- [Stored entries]
▽

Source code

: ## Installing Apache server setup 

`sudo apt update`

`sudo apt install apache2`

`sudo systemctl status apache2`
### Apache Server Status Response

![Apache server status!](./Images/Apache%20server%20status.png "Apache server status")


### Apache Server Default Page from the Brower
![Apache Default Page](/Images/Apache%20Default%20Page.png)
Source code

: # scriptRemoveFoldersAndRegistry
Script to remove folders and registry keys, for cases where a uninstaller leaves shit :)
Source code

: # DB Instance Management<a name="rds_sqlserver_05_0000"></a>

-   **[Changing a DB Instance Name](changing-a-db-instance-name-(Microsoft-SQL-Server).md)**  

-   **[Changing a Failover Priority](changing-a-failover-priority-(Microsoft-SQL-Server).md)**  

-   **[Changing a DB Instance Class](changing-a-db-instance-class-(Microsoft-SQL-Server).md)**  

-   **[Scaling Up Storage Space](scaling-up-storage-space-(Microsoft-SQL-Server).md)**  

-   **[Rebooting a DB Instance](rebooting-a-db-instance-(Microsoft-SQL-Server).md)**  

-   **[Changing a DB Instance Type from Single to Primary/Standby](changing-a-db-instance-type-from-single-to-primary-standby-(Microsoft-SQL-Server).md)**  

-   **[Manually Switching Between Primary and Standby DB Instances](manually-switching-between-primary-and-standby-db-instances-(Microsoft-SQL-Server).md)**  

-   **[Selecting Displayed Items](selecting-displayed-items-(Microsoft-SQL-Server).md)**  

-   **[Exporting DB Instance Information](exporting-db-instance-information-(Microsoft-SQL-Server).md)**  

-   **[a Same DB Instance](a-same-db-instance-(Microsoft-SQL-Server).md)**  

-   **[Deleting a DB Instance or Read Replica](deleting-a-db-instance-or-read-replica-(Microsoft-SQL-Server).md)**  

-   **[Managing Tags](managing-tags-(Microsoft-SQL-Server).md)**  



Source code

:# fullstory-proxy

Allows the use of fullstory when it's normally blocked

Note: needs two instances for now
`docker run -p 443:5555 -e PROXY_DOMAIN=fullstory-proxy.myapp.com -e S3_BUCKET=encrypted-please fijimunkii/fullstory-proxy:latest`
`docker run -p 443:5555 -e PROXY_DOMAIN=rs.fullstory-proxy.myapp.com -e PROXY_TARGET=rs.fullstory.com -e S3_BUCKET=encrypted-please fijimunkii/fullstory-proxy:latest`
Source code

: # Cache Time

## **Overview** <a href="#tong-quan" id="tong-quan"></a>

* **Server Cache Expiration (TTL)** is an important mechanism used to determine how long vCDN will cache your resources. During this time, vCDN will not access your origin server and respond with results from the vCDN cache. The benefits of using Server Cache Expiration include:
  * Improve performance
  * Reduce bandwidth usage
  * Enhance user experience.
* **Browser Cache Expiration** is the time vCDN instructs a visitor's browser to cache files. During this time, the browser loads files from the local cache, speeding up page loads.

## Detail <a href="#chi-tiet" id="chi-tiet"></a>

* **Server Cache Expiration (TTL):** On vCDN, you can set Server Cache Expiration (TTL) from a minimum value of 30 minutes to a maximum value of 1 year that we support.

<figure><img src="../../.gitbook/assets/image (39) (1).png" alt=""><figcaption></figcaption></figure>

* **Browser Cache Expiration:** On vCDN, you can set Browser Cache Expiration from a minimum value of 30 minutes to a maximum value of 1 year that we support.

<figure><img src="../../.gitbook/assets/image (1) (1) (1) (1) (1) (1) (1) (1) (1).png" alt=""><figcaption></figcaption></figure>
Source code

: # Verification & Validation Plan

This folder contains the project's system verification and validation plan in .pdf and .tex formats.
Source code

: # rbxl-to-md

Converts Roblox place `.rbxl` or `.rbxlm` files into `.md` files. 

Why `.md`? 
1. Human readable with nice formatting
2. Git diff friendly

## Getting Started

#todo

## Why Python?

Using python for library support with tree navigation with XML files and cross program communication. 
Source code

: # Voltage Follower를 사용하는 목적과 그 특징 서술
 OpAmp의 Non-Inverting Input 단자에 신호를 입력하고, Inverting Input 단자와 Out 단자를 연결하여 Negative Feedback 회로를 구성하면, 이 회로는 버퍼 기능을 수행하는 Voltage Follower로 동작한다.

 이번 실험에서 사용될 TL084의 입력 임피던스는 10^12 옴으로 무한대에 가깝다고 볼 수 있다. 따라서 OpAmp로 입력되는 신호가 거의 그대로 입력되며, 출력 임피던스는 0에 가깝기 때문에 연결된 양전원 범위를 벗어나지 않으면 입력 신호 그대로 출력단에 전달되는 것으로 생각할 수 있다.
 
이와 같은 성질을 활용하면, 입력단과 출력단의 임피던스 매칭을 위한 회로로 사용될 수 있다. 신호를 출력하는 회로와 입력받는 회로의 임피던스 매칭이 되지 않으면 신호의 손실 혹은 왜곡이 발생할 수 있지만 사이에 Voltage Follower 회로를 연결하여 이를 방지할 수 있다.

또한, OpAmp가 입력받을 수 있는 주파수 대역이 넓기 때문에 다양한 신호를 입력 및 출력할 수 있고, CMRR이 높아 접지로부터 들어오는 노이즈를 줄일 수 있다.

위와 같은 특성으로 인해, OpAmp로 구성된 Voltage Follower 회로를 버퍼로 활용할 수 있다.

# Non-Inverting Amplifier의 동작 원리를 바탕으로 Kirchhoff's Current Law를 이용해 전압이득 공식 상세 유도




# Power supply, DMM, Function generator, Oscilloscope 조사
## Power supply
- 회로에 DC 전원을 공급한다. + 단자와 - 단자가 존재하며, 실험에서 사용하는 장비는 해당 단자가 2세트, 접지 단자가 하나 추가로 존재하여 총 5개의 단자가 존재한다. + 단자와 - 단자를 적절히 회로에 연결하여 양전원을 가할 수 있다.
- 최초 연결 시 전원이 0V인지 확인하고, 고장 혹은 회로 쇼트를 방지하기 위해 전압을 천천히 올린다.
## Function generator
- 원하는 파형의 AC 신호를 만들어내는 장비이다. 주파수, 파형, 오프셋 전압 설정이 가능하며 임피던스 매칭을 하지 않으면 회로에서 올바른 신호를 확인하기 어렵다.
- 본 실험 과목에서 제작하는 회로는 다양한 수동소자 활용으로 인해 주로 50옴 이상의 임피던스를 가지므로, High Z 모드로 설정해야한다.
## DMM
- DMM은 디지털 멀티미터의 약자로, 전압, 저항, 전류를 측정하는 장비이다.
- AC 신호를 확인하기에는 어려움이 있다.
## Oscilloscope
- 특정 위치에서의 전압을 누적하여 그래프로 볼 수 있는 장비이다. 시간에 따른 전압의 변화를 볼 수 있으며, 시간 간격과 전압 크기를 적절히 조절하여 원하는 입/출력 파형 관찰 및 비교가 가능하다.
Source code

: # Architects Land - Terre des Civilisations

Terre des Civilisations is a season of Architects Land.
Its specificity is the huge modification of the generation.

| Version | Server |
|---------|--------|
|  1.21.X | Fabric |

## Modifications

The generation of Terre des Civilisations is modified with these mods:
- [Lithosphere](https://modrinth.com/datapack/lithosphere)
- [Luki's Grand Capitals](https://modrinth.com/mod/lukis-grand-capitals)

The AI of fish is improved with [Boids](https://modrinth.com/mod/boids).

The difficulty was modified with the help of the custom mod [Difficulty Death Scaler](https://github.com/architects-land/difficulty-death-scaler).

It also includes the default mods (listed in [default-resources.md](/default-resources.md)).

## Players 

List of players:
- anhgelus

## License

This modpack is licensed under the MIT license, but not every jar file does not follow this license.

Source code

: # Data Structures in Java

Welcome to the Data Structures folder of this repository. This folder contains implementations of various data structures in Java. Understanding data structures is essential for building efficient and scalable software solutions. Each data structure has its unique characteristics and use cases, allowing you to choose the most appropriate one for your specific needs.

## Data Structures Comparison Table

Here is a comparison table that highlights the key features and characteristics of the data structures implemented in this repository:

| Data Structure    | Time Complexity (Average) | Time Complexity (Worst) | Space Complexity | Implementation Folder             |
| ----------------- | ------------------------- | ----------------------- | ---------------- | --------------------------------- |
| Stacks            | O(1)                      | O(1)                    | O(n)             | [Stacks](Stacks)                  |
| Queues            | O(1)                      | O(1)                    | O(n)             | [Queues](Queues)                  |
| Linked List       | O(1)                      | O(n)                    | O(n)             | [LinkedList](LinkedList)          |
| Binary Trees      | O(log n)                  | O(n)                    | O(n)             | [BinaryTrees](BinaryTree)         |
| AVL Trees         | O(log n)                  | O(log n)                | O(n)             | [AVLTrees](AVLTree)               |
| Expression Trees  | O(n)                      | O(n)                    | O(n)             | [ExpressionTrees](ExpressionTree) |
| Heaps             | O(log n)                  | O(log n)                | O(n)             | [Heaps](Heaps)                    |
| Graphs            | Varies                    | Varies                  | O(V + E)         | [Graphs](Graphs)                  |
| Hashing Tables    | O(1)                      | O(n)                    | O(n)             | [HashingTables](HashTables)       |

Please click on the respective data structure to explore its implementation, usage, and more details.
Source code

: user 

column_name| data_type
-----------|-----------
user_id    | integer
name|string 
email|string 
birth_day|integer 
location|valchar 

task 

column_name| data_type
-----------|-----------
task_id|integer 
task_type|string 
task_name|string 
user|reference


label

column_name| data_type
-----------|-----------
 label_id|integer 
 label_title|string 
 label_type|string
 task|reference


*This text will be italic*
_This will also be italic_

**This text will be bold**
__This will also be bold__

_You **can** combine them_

△

- [WORK ORDER]
Look above for every line with the word "latest" and copy it.

- [EXPECTED OUTPUT]
`docker run -p 443:5555 -e PROXY_DOMAIN=fullstory-proxy.myapp.com -e S3_BUCKET=encrypted-please fijimunkii/fullstory-proxy:latest`
`docker run -p 443:5555 -e PROXY_DOMAIN=rs.fullstory-proxy.myapp.com -e PROXY_TARGET=rs.fullstory.com -e S3_BUCKET=encrypted-please fijimunkii/fullstory-proxy:latest`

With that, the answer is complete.